WHAT THE TASK REQUIRES:
The lines below starting at the line containing "A major limitation" and ending at the line containing "The workshop study" are to be repeated exactly, with both ends kept and nothing else added.

SOURCE INFORMATION:
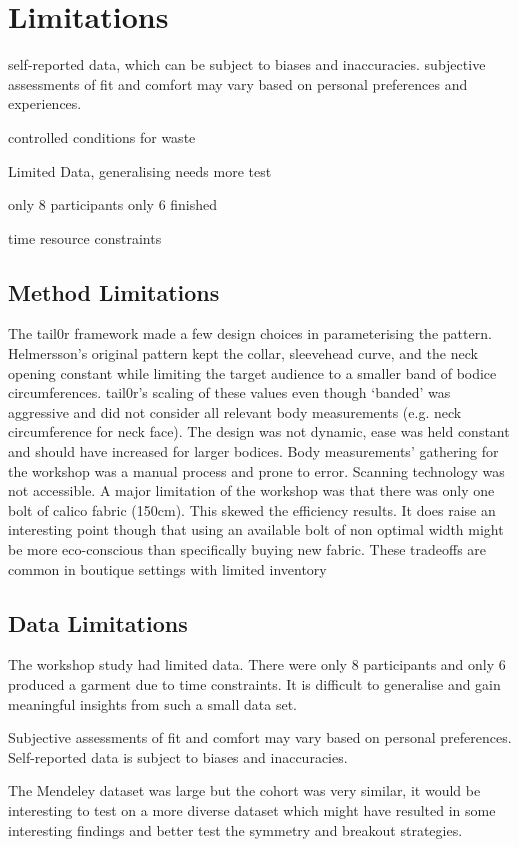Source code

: \section{Limitations}
self-reported data, which can be subject to biases and inaccuracies. subjective assessments of fit and comfort may vary based on personal preferences and experiences. 

controlled conditions for waste

Limited Data, generalising needs more test

only 8 participants only 6 finished

time resource constraints

\subsection{Method Limitations}
The tail0r framework made a few design choices in parameterising the pattern. Helmersson's original pattern kept the collar, sleevehead curve, and the neck opening constant while limiting the target audience to a smaller band of bodice circumferences.
tail0r’s scaling of these values even though ‘banded’ was aggressive and did not consider all relevant body measurements (e.g. neck circumference for neck face). The design was not dynamic, ease was held constant and should have increased for larger bodices.
Body measurements’ gathering for the workshop was a manual process and prone to error. Scanning technology was not accessible. 
A major limitation of the workshop was that there was only one bolt of calico fabric (150cm). This skewed the efficiency results. It does raise an interesting point though that using an available bolt of non optimal width might be more eco-conscious than specifically buying new fabric. These tradeoffs are common in boutique settings with limited inventory

\subsection{Data Limitations}
The workshop study had limited data. There were only 8 participants and only 6 produced a garment due to time constraints. It is difficult to generalise and gain meaningful insights from such a small data set.

Subjective assessments of fit and comfort may vary based on personal preferences. Self-reported data is subject to biases and inaccuracies.

The Mendeley dataset was large but the cohort was very similar, it would be interesting to test on a more diverse dataset which might have resulted in some interesting findings and better test the symmetry and breakout strategies.


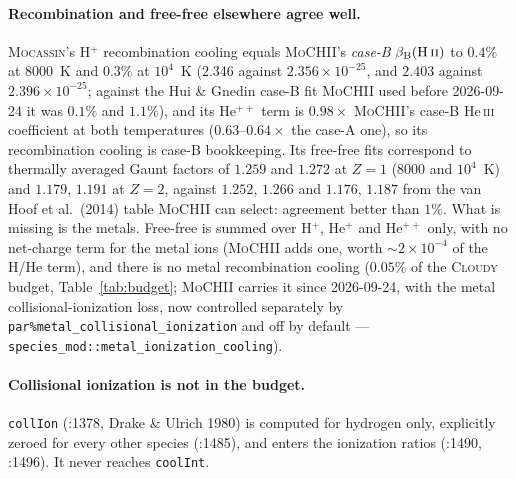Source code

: \documentclass[english,a4paper]{my_memo}
\newcommand{\code}[1]{\texttt{#1}}
\newcommand{\MoCHII}{\textsc{MoCHII}}
\newcommand{\Cloudy}{\textsc{Cloudy}}
\newcommand{\Mocassin}{\textsc{Mocassin}}
\newcommand{\HeIII}{He\,\textsc{iii}}
\begin{document}
\paragraph{Recombination and free-free elsewhere agree well.}  \Mocassin{}'s
H$^{+}$ recombination cooling equals \MoCHII{}'s \emph{case-B} $\beta_{\rm
B}({\rm H\,\textsc{ii}})$ to $0.4\%$ at 8000~K and $0.3\%$ at $10^4$~K
($2.346$ against $2.356\times10^{-25}$, and $2.403$ against
$2.396\times10^{-25}$; against the Hui \& Gnedin case-B fit \MoCHII{} used
before 2026-09-24 it was $0.1\%$ and $1.1\%$), and its He$^{++}$ term is
$0.98\times$ \MoCHII{}'s case-B \HeIII{} coefficient at both temperatures
($0.63$--$0.64\times$ the case-A one), so its recombination cooling is case-B
bookkeeping.  Its free-free fits correspond to
thermally averaged Gaunt factors of $1.259$ and $1.272$ at $Z = 1$ (8000 and
$10^4$~K) and $1.179$, $1.191$ at $Z = 2$, against $1.252$, $1.266$ and
$1.176$, $1.187$ from the van Hoof et al.\ (2014) table \MoCHII{} can select:
agreement better than $1\%$.  What is missing is the metals.  Free-free is
summed over H$^{+}$, He$^{+}$ and He$^{++}$ only, with no net-charge term for
the metal ions (\MoCHII{} adds one, worth $\sim2\times10^{-4}$ of the H/He
term), and there is no metal recombination cooling ($0.05\%$ of the \Cloudy{}
budget, Table~\ref{tab:budget}; \MoCHII{} carries it since 2026-09-24, with the
metal collisional-ionization loss, now controlled separately by
\code{par\%metal\_collisional\_ionization} and off by default ---
\code{species\_mod::\allowbreak metal\_ionization\_cooling}).

\paragraph{Collisional ionization is not in the budget.}  \code{collIon}
(:1378, Drake \& Ulrich 1980) is computed for hydrogen only, explicitly zeroed
for every other species (:1485), and enters the ionization ratios (:1490,
:1496).  It never reaches \code{coolInt}.
\end{document}
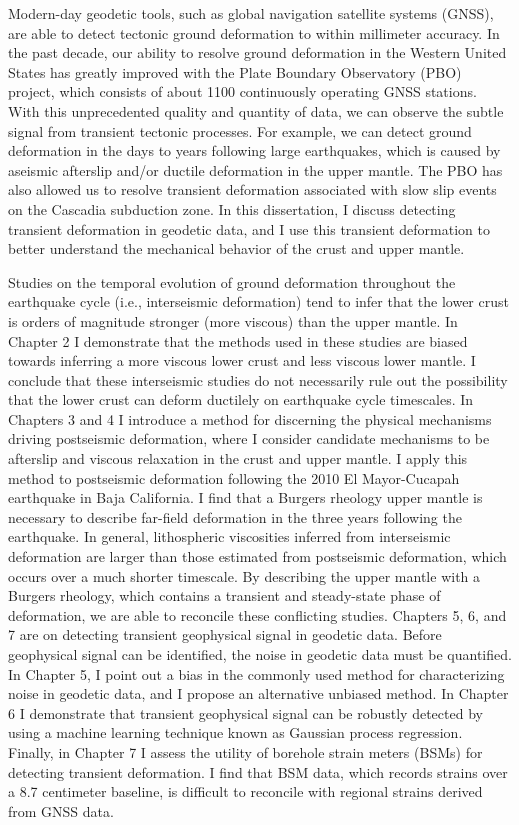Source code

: Modern-day geodetic tools, such as global navigation satellite systems
(GNSS), are able to detect tectonic ground deformation to within
millimeter accuracy. In the past decade, our ability to resolve ground
deformation in the Western United States has greatly improved with the
Plate Boundary Observatory (PBO) project, which consists of about 1100
continuously operating GNSS stations. With this unprecedented quality
and quantity of data, we can observe the subtle signal from transient
tectonic processes. For example, we can detect ground deformation in
the days to years following large earthquakes, which is caused by
aseismic afterslip and/or ductile deformation in the upper mantle. The
PBO has also allowed us to resolve transient deformation associated
with slow slip events on the Cascadia subduction zone. In this
dissertation, I discuss detecting transient deformation in geodetic
data, and I use this transient deformation to better understand the
mechanical behavior of the crust and upper mantle.

Studies on the temporal evolution of ground deformation throughout the
earthquake cycle (i.e., interseismic deformation) tend to infer that
the lower crust is orders of magnitude stronger (more viscous) than
the upper mantle. In Chapter 2 I demonstrate that the methods used in
these studies are biased towards inferring a more viscous lower crust
and less viscous lower mantle. I conclude that these interseismic
studies do not necessarily rule out the possibility that the lower
crust can deform ductilely on earthquake cycle timescales. In Chapters
3 and 4 I introduce a method for discerning the physical mechanisms
driving postseismic deformation, where I consider candidate mechanisms
to be afterslip and viscous relaxation in the crust and upper mantle.
I apply this method to postseismic deformation following the 2010 El
Mayor-Cucapah earthquake in Baja California. I find that a Burgers
rheology upper mantle is necessary to describe far-field deformation
in the three years following the earthquake. In general, lithospheric
viscosities inferred from interseismic deformation are larger than
those estimated from postseismic deformation, which occurs over a much
shorter timescale. By describing the upper mantle with a Burgers
rheology, which contains a transient and steady-state phase of
deformation, we are able to reconcile these conflicting studies.
Chapters 5, 6, and 7 are on detecting transient geophysical signal in
geodetic data. Before geophysical signal can be identified, the noise
in geodetic data must be quantified. In Chapter 5, I point out a bias
in the commonly used method for characterizing noise in geodetic data,
and I propose an alternative unbiased method. In Chapter 6 I
demonstrate that transient geophysical signal can be robustly detected
by using a machine learning technique known as Gaussian process
regression. Finally, in Chapter 7 I assess the utility of borehole
strain meters (BSMs) for detecting transient deformation. I find that
BSM data, which records strains over a 8.7 centimeter baseline, is
difficult to reconcile with regional strains derived from GNSS data.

EXERCISE RESULT:
A major limitation of the workshop was that there was only one bolt of calico fabric (150cm). This skewed the efficiency results. It does raise an interesting point though that using an available bolt of non optimal width might be more eco-conscious than specifically buying new fabric. These tradeoffs are common in boutique settings with limited inventory

\subsection{Data Limitations}
The workshop study had limited data. There were only 8 participants and only 6 produced a garment due to time constraints. It is difficult to generalise and gain meaningful insights from such a small data set.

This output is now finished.